Metaphor is something the brain does
when complexity renders it incapable
of thinking straight.
Gary Greenberg
The brain can’t stand a pattern it doesn’t recognize. If your users don’t understand what is
going on, they will make up a reason for why something is happening (or not happening). And
that reason could be the wrong one and the user will get the wrong mental model of how the
product works.
Only 5 percent of consumer electronics
products returned to retailers are
malfunctioning—yet many people who
return working products think they are
broken, a new study indicates...
Accenture estimates that 68 percent of
returns are products that work properly
but do not meet customers' expectations
for some reason.
http://www.pcworld.com/article/146576/
most_returned_products_work_fine_study_says.html
This is fascinating, I think. The products WORK AS DESIGNED but are designed so poorly that
people cannot figure them out!
The average consumer in the US will
struggle for 20 minutes to get a device
working before giving up.
Elke den Ouden
Make it a Toy
Few people are afraid of toys, or experimenting with a toy or playing with one. It is a good
go-to metaphor, one we used for Canesta too.
Don't be discouraged if what you
produce initially is something other
people dismiss as a toy. In fact, that's
a good sign. That's probably why
everyone else has been overlooking
the idea. The first microcomputers
were dismissed as toys. And the first
planes, and the first cars.
Paul Graham
People might dismiss what you’ve made as a toy anyway. Add Facebook and Twitter to Paul
Graham’s list here as well.
Design Languages
from Other Areas
One powerful thing about metaphor is that it allows you to bring in thinking from other
design areas.
For instance, before he worked at Apple, Jonathan Ive designed kitchen and bathroom
appliances. Having this background allowed him to take some of that design language and
apply it to personal computers.
PERSONALITY
One benefit of this, was giving personal computers a different personality. If you give your
product a personality, not only will users be more forgiving and interested in it, but they’ll
become more attached to it as well.
What is the voice of
this technology?
Ask yourself: how does it speak to the user? What positive emotion does it make them feel?
Failure is an area to
show personality.
When you are designing with more established technology, it is easy to forget about things
like error messages and use cases when something bad happens. With new technology you
can’t do that because it’s guaranteed not to work as expected quite often. Luckily, this is a
time when the product can show off its personality.

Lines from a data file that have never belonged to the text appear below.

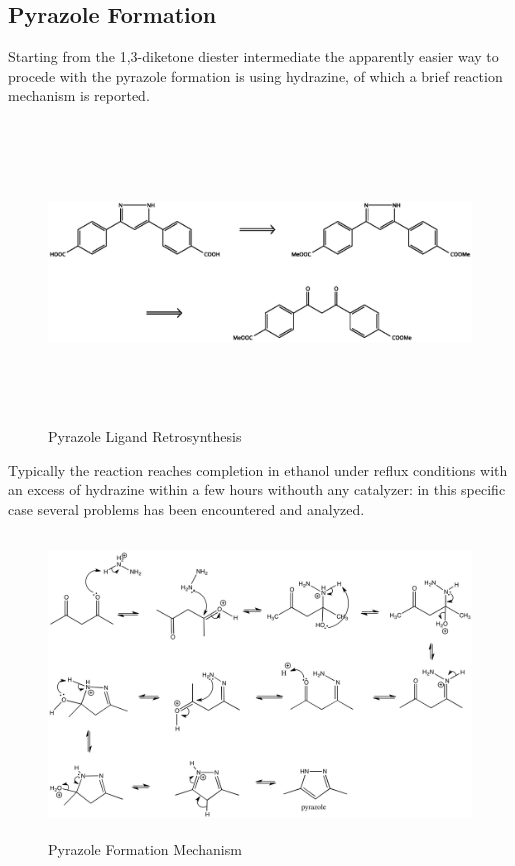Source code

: \documentclass[../Master.tex]{subfiles}
\begin{document}
\subsection{Pyrazole Formation}\label{sec:pyrazole-reaction}
Starting from the 1,3-diketone diester intermediate the apparently easier way to procede with the pyrazole formation is using hydrazine, of which a brief reaction mechanism is reported.

\begin{figure}[h!]
	\centering
	\includegraphics[width=16cm,height=8cm,keepaspectratio]{Structures/pyrazole-retro.eps}
	\caption{Pyrazole Ligand Retrosynthesis}\label{fig:pyrazole-retro}
\end{figure}
Typically the reaction reaches completion in ethanol under reflux conditions with an excess of hydrazine within a few hours withouth any catalyzer: in this specific case several problems has been encountered and analyzed.

\begin{figure}[h!]
	\centering
	\includegraphics[width=16cm,height=8cm,keepaspectratio]{Images/pyrazole-mechanism.png}
	\caption{Pyrazole Formation Mechanism}
\end{figure}
\end{document}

Flickr, which utilized new technology several rounds of new technology ago, does this very
well.
Emotion
Of course, what I’m really talking about here is emotion. If we have an emotional connection
to something, we’re more willing to forgive its faults and experiment with it more.
Creating a product
means creating an
emotional connection
whether we mean to
or not.
So we should deliberately MEAN to. How should people feel about the product?
Emotion is almost
always found in the
small details.
Emotion isn’t usually in the functionality of a product itself, but in THE EXPRESSION of that
functionality: in the feedback, in the transitions between pieces of functionality or content, in
the small details.
Small details are
hard to replicate.
No matter how new, how inventive, how earth-shattering your technology is, sonner or later,
it will be replicated, either exactly or almost-so. But if you’ve paid attention to the product
details, the emotional component will be difficult to replicate.
How does using this
technology make
users feel?
Technologies (and their context of use) have their own emotional weight.
Sound Design
I just want to put a plug in here for the importance of sound design. The Web almost ruined
sound design with too many horrible sites blaring music at you. But sound can really give a
lot of character to a product.
MEANING
Only two things typically create innovative products: technology and meaning. As designers,
we’re uniquely poised to work with both.
Any time you have a new
device...it also doesn't make
a lot of sense. It simply
doesn't fit with anything that
we're currently used to.
Ben Fry
In other words, it doesn’t have meaning. What Ben is saying applies equally to new kinds of
websites and software too. As designers we have to help make MEANING of new technology.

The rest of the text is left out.